Problem requirements> If a line in the entries contains the word "extract", list it.

:: Data for analysis

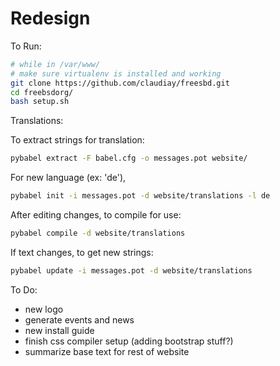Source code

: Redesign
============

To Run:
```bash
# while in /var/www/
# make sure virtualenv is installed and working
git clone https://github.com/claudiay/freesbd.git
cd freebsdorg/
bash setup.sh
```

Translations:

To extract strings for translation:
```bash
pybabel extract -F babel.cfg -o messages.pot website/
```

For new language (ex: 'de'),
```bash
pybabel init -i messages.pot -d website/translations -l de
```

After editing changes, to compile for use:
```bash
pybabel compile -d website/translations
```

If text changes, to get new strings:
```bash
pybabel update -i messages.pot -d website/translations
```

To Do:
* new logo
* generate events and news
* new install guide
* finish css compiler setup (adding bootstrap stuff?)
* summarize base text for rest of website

::::

Response>
To extract strings for translation:
pybabel extract -F babel.cfg -o messages.pot website/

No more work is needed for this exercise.